Break-even point for renting vs buying a house

David Bernstein is blogging again about the collapse of the housing bubble, which has led me to check into exactly how much value I can lose on a house and still break even over a given period of time.

The average price of a house in the Baton Rouge area appears to be about $220,000. I'm currently paying $510/month on rent. The shortest period in which I could end up staying here is probably six months, one hiring cycle in academia. This means that if I end up losing more than $3,060, or about 1.4%, in the difference between my buy and sell price plus whatever I ended up paying interest-only, it's cheaper to rent.

For a two-year stay, the next possibility, that dollar value goes up to $12,240, or 5.5%. For three years, it's $18,360, or 8.3%.

Housing values in some areas have dropped 4% over the last three months. This tells me that if I'm not expecting at least a two-year stay, and the market doesn't have its sharp downward plunge before the time when I need to actually buy and move, I'm going to be renting. If there's a housing market correction within the next two months, prices may stabilize or even slightly rise again even in the short term, and I may risk it.
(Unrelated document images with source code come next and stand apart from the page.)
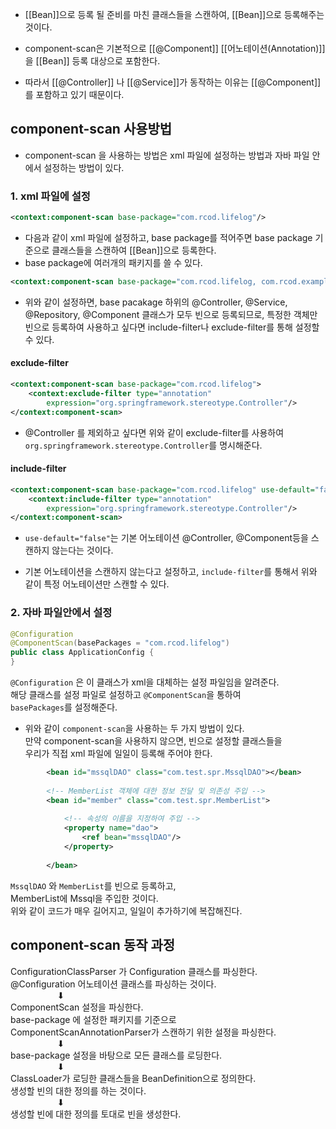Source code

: - [[Bean]]으로 등록 될 준비를 마친 클래스들을 스캔하여, [[Bean]]으로 등록해주는 것이다.

- component-scan은 기본적으로 [[@Component]] [[어노테이션(Annotation)]]을 [[Bean]] 등록 대상으로 포함한다.  
- 따라서 [[@Controller]] 나 [[@Service]]가 동작하는 이유는 [[@Component]]를 포함하고 있기 때문이다.

## component-scan 사용방법

- component-scan 을 사용하는 방법은 xml 파일에 설정하는 방법과 자바 파일 안에서 설정하는 방법이 있다.

### 1. xml 파일에 설정

```xml
<context:component-scan base-package="com.rcod.lifelog"/> 
```

- 다음과 같이 xml 파일에 설정하고, base package를 적어주면 base package 기준으로 클래스들을 스캔하여 [[Bean]]으로 등록한다.  
- base package에 여러개의 패키지를 쓸 수 있다.

```xml
<context:component-scan base-package="com.rcod.lifelog, com.rcod.example"/> 
```

- 위와 같이 설정하면, base pacakage 하위의 @Controller, @Service, @Repository, @Component 클래스가 모두 빈으로 등록되므로, 특정한 객체만 빈으로 등록하여 사용하고 싶다면 include-filter나 exclude-filter를 통해 설정할 수 있다.

#### exclude-filter

```xml
<context:component-scan base-package="com.rcod.lifelog">
    <context:exclude-filter type="annotation" 
        expression="org.springframework.stereotype.Controller"/>
</context:component-scan>
```

- @Controller 를 제외하고 싶다면 위와 같이 exclude-filter를 사용하여 `org.springframework.stereotype.Controller`를 명시해준다.

#### include-filter

```xml
<context:component-scan base-package="com.rcod.lifelog" use-default="false">
    <context:include-filter type="annotation" 
        expression="org.springframework.stereotype.Controller"/>
</context:component-scan>
```

- `use-default="false"`는 기본 어노테이션 @Controller, @Component등을 스캔하지 않는다는 것이다.  

- 기본 어노테이션을 스캔하지 않는다고 설정하고, `include-filter`를 통해서 위와 같이 특정 어노테이션만 스캔할 수 있다.

### 2. 자바 파일안에서 설정

```java
@Configuration
@ComponentScan(basePackages = "com.rcod.lifelog")
public class ApplicationConfig {
}
```

`@Configuration` 은 이 클래스가 xml을 대체하는 설정 파일임을 알려준다.  
해당 클래스를 설정 파일로 설정하고 `@ComponentScan`을 통하여  
`basePackages`를 설정해준다.

- 위와 같이 `component-scan`을 사용하는 두 가지 방법이 있다.  
    만약 component-scan을 사용하지 않으면, 빈으로 설정할 클래스들을  
    우리가 직접 xml 파일에 일일이 등록해 주어야 한다.

```xml
		<bean id="mssqlDAO" class="com.test.spr.MssqlDAO"></bean>
		
		<!-- MemberList 객체에 대한 정보 전달 및 의존성 주입 -->
		<bean id="member" class="com.test.spr.MemberList">
			
			<!-- 속성의 이름을 지정하여 주입 -->
			<property name="dao">
				<ref bean="mssqlDAO"/>
			</property>
		
		</bean>
```

`MssqlDAO` 와 `MemberList`를 빈으로 등록하고,  
MemberList에 Mssql을 주입한 것이다.  
위와 같이 코드가 매우 길어지고, 일일이 추가하기에 복잡해진다.

## component-scan 동작 과정

ConfigurationClassParser 가 Configuration 클래스를 파싱한다.  
@Configuration 어노테이션 클래스를 파싱하는 것이다.  
                   ⬇  
ComponentScan 설정을 파싱한다.  
base-package 에 설정한 패키지를 기준으로  
ComponentScanAnnotationParser가 스캔하기 위한 설정을 파싱한다.  
                   ⬇  
base-package 설정을 바탕으로 모든 클래스를 로딩한다.  
                   ⬇  
ClassLoader가 로딩한 클래스들을 BeanDefinition으로 정의한다.  
생성할 빈의 대한 정의를 하는 것이다.  
                   ⬇  
생성할 빈에 대한 정의를 토대로 빈을 생성한다.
If there's a massive drop, buying for the longer term may even be profitable, but I suspect that's unlikely in this area because the houses don't seem heavily overpriced to begin with, as they are in other areas.

Condominiums may be an exception; there are apparently a large number of "investment buyers" in the condo market, and that has jacked the prices and made the market less stable.

Things I still need to find out:

  1. Difference between increase in home values and inflation in prospective areas over the last five years
  2. Whether the new condominiums close to LSU buy and sell quickly thanks to the student population
  3. Whether said condominiums allow pets.